Saturday, November 30, 2024

European Reading Challenge #17

I read this for the 2024 European Reading Challenge.

Embers - Sándor Márai

A proud people, tense, guilty and melancholy. But gifted, romantic and passionate. No, not the Poles. Not this time, anyway. Today we are talking about the Hungarians.

Sándor Márai’s Embers (A Gyertyák Csonkig Égnek, translated by Carol Brown Janeway), released in Hungary in 1942, was published by Vintage to wide critical and popular acclaim in 2001. The main characters are two old friends meeting for the first time in 41 years for a long-delayed showdown. Against reader expectations, the topic of their discussion only partially involves betrayal with a woman. The main subject is male friendships and its obligations.

The secondary subject is old age and in its train the inevitable passing of old values and once burning passions. On one hand, now that I am doing the “middle age in the rear view mirror” thing myself, I’m sadly certain that this theatrical, musty seriousness about getting old is simply impossible for me to take seriously. Think Bergman's ponderous movies like the pompous Seventh Seal. On the other hand even though a shallow American, I didn't feel the world created by the book was fake. There really must be people who live with so much vanity disguised as pride, so much barely concealed conceit about fluff. It must be horrible to live like this, blind and deaf to their own miseries.

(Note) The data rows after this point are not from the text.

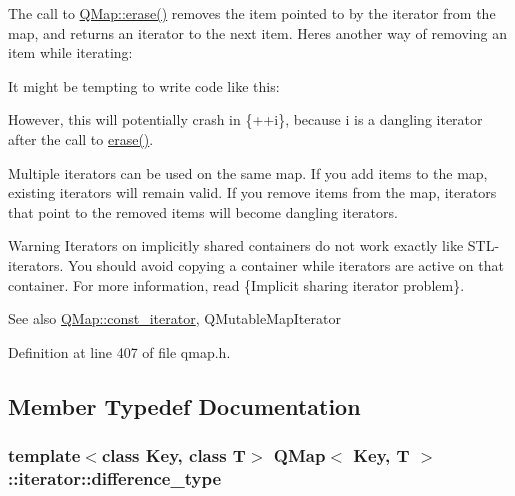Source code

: \begin{DoxyCodeInclude}
\end{DoxyCodeInclude}
 The call to \hyperlink{class_q_map_add6cad4f0b12644cfe593d95f7a75807}{Q\+Map\+::erase()} removes the item pointed to by the iterator from the map, and returns an iterator to the next item. Here\textquotesingle{}s another way of removing an item while iterating\+:


\begin{DoxyCodeInclude}
\end{DoxyCodeInclude}
 It might be tempting to write code like this\+:


\begin{DoxyCodeInclude}
\end{DoxyCodeInclude}
 However, this will potentially crash in {\ttfamily }\{++i\}, because {\ttfamily i} is a dangling iterator after the call to \hyperlink{class_q_map_add6cad4f0b12644cfe593d95f7a75807}{erase()}.

Multiple iterators can be used on the same map. If you add items to the map, existing iterators will remain valid. If you remove items from the map, iterators that point to the removed items will become dangling iterators.

\begin{DoxyWarning}{Warning}
Iterators on implicitly shared containers do not work exactly like S\+T\+L-\/iterators. You should avoid copying a container while iterators are active on that container. For more information, read \{Implicit sharing iterator problem\}.
\end{DoxyWarning}
\begin{DoxySeeAlso}{See also}
\hyperlink{class_q_map_1_1const__iterator}{Q\+Map\+::const\+\_\+iterator}, Q\+Mutable\+Map\+Iterator 
\end{DoxySeeAlso}


Definition at line 407 of file qmap.\+h.



\subsection{Member Typedef Documentation}
\subsubsection[{\texorpdfstring{difference\+\_\+type}{difference_type}}]{\setlength{\rightskip}{0pt plus 5cm}template$<$class Key, class T$>$ {\bf Q\+Map}$<$ Key, T $>$\+::{\bf iterator\+::difference\+\_\+type}}\hypertarget{class_q_map_1_1iterator_afe73281b3461d1635bfdfa5b2e8e7f28}{}\label{class_q_map_1_1iterator_afe73281b3461d1635bfdfa5b2e8e7f28}


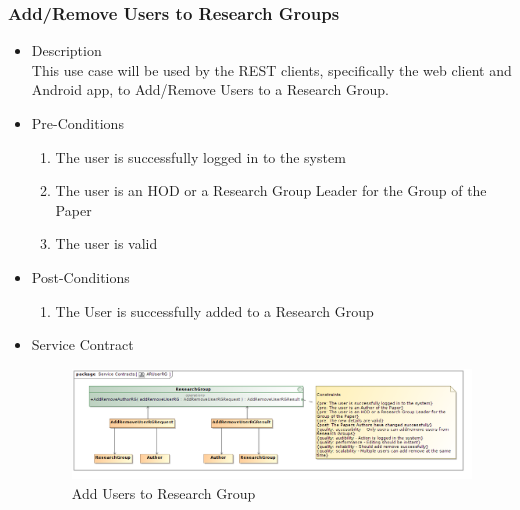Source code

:\documentclass[a4paper,10pt]{article}
\begin{document}
\subsubsection{Add/Remove Users to Research Groups}
	\begin{itemize}
		\item Description\\
			This use case will be used by the REST clients, specifically the web client and Android app, to Add/Remove Users to a  Research Group.
		\item Pre-Conditions
			\begin{enumerate}
				\item The user is successfully logged in to the system
				\item The user is an HOD or a Research Group Leader for the Group of the Paper
				\item The user is valid
			\end{enumerate}
		\item Post-Conditions
			\begin{enumerate}
				\item The User is successfully added to a Research Group
						
			\end{enumerate}
		\item Service Contract
		\begin{figure}[H]
			\includegraphics[scale=0.5]{ARUserRG}
			\caption{Add Users to Research Group}
		\end{figure}
	\end{itemize}
\end{document}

This translation is extremely readable. The language is plain without being in the manner of a mock epic. For all the remembering and telling, instead of showing, it is quite the page turner. Count on a Hungarian writer to explore existential themes and the distinction between truth and facts, as if prescient of the awful experience of Hungary in WWII.

This novel would interest people into Hungary, the values of Habsburg empire, or looking to widen their literary horizons.